On Sat, 2008-06-14 at 17:43 +0200, Adrian Buehlmann wrote:
> On 14.06.2008 17:05, Matt Mackall wrote:
> > On Sat, 2008-06-14 at 12:22 +0100, Paul Moore wrote:
> >> 2008/6/14 Adrian Buehlmann <adrian at cadifra.com>:
> >>> So, a simple file/directory encoding strategy (for a new Mercurial repo
> >>> layout) would be to prepend a period to every directory- and filename
> >>> inside the .hg dir.
> >>>
> >>> If anyone knows this encoding doesn't work, please tell me!
> >> I see no reason why this would not work. However, it may be a bit more
> >> wide-ranging than is needed.
> > 
> > Actually, it's not wide-ranging enough - it doesn't solve the long
> > filename problem and we're not going to switch layouts unless we solve
> > both.
> 
> Ok. Good to know what the requirements are. So I can drop that track now.
> 
> > As I've mentioned before, it *is* possible to create both very long path
> > names *and* files with reserved filenames on Windows by using the
> > Unicode APIs. And that doesn't even require a layout change.
> 
> Sorry, I must have missed that one of your statements then.
> 
> Per my understanding, explorer.exe and other equally important programs can't
> handle such \\?\ paths (for example winzip and potentially other archivers).

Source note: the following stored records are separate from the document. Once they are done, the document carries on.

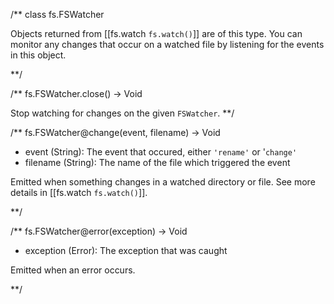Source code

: /**
class fs.FSWatcher

Objects returned from [[fs.watch `fs.watch()`]] are of this type. You can monitor any changes that occur on a watched file by listening for the events in this object.


**/  

/**
fs.FSWatcher.close() -> Void

Stop watching for changes on the given `FSWatcher`.
**/ 


/**
fs.FSWatcher@change(event, filename) -> Void
- event (String): The event that occured, either `'rename'` or '`change'`
- filename (String): The name of the file which triggered the event

Emitted when something changes in a watched directory or file. See more details in [[fs.watch `fs.watch()`]].

**/ 


/**
fs.FSWatcher@error(exception) -> Void
- exception (Error): The exception that was caught

Emitted when an error occurs.

**/ 

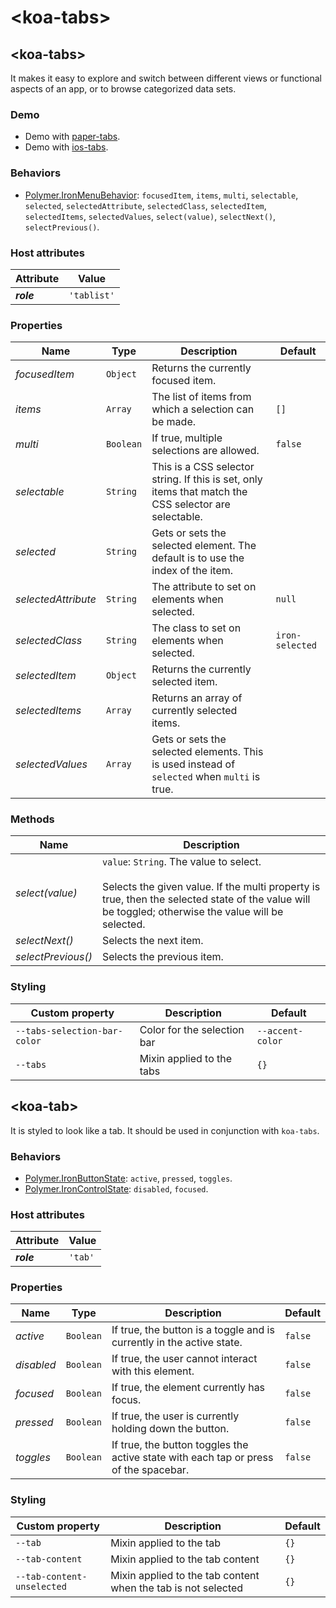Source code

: # &lt;koa-tabs&gt;

## &lt;koa-tabs&gt;

It makes it easy to explore and switch between different views or functional aspects of an app, or to browse categorized data sets.

### Demo

* Demo with [paper-tabs](https://elements.polymer-project.org/elements/paper-tabs?view=demo).
* Demo with [ios-tabs](https://kingofapp.github.io/ios-tabs).

### Behaviors

* [Polymer.IronMenuBehavior](https://elements.polymer-project.org/elements/iron-menu-behavior?active=Polymer.IronMenuBehavior): `focusedItem`, `items`, `multi`, `selectable`, `selected`, `selectedAttribute`, `selectedClass`, `selectedItem`, `selectedItems`, `selectedValues`, `select(value)`, `selectNext()`, `selectPrevious()`.

### Host attributes

Attribute | Value
----------|------
***role*** | `'tablist'`

### Properties

Name | Type | Description | Default
-----|------|-------------|--------
*focusedItem* | `Object` | Returns the currently focused item. |
*items* | `Array` | The list of items from which a selection can be made. | `[]`
*multi* | `Boolean` | If true, multiple selections are allowed. | `false`
*selectable* | `String` | This is a CSS selector string. If this is set, only items that match the CSS selector are selectable. |
*selected* | `String` | Gets or sets the selected element. The default is to use the index of the item. |
*selectedAttribute* | `String` | The attribute to set on elements when selected. | `null`
*selectedClass* | `String` | The class to set on elements when selected. | `iron-selected`
*selectedItem* | `Object` | Returns the currently selected item. |
*selectedItems* | `Array` | Returns an array of currently selected items. |
*selectedValues* | `Array` | Gets or sets the selected elements. This is used instead of `selected` when `multi` is true. |

### Methods

Name | Description
-----|------------
*select(value)* | `value`: `String`. The value to select.<br/><br/>Selects the given value. If the multi property is true, then the selected state of the value will be toggled; otherwise the value will be selected.
*selectNext()* | Selects the next item.
*selectPrevious()* | Selects the previous item.

### Styling

Custom property | Description | Default
----------------|-------------|--------
`--tabs-selection-bar-color` | Color for the selection bar | `--accent-color`
`--tabs` | Mixin applied to the tabs | `{}`


## &lt;koa-tab&gt;

It is styled to look like a tab. It should be used in conjunction with `koa-tabs`.

### Behaviors

* [Polymer.IronButtonState](https://elements.polymer-project.org/elements/iron-behaviors?active=Polymer.IronButtonState): `active`, `pressed`, `toggles`.
* [Polymer.IronControlState](https://elements.polymer-project.org/elements/iron-behaviors?active=Polymer.IronControlState): `disabled`, `focused`.

### Host attributes

Attribute | Value
----------|------
***role*** | `'tab'`

### Properties

Name | Type | Description | Default
-----|------|-------------|--------
*active* | `Boolean` | If true, the button is a toggle and is currently in the active state. | `false`
*disabled* | `Boolean` | If true, the user cannot interact with this element. | `false`
*focused* | `Boolean` | If true, the element currently has focus. | `false`
*pressed* | `Boolean` | If true, the user is currently holding down the button. | `false`
*toggles* | `Boolean` | If true, the button toggles the active state with each tap or press of the spacebar. | `false`

### Styling

Custom property | Description | Default
----------------|-------------|--------
`--tab` | Mixin applied to the tab | `{}`
`--tab-content` | Mixin applied to the tab content | `{}`
`--tab-content-unselected` | Mixin applied to the tab content when the tab is not selected | `{}`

Oh, I'm sure it will confuse the hell out of lots of things. But only
when users have such files in their repo. And only when they use tools
that poke in .hg. And there aren't many good reasons to do that beyond
backup and manual cloning. But really this is just a quick hack.

Here are the repo layout requirements:

a) does not randomize disk layout (ie hashing)
b) avoids case collisions
c) uses only ASCII
d) handles stupidly long filenames
e) avoids filesystem quirks like reserved words and characters
f) mostly human-readable (optional)
g) reversible (optional)

(a) is important for performance. Filesystems are likely to store
sequentially created files in the same directory near each other on
disk. Disks and operating systems are likely to cache such data. Thus,
always reading and writing files in a consistent order gives the
operating system and hardware its best opportunity to optimize layout.
Ideally, the store layout should roughly mirror the working dir layout.

Point (g) is interesting. If we throw out cryptographically-strong
hashing because of (a), we either have to expand names to meet (b) and
(c) or throw out information and risk collisions. And we don't really
want that, so (g) may effectively be implied. It's also worth
considering (f): it makes understanding what's going on in the store a
hell of a lot easier, especially when something goes wrong. Which again
means: no hashing.

Which means that adding (d) is hard, because just about any solution to
(b) and (c) will blow up path lengths, especially in the presence of
interesting character sets. If our absolute paths are limited to a mere
255 characters and people want to have multi-line filenames, we've got a
problem.

So we probably have to find a way to write longer filenames (NTFS's real
limit is 32k).

-- 
Mathematics is the supreme nostalgia of our time.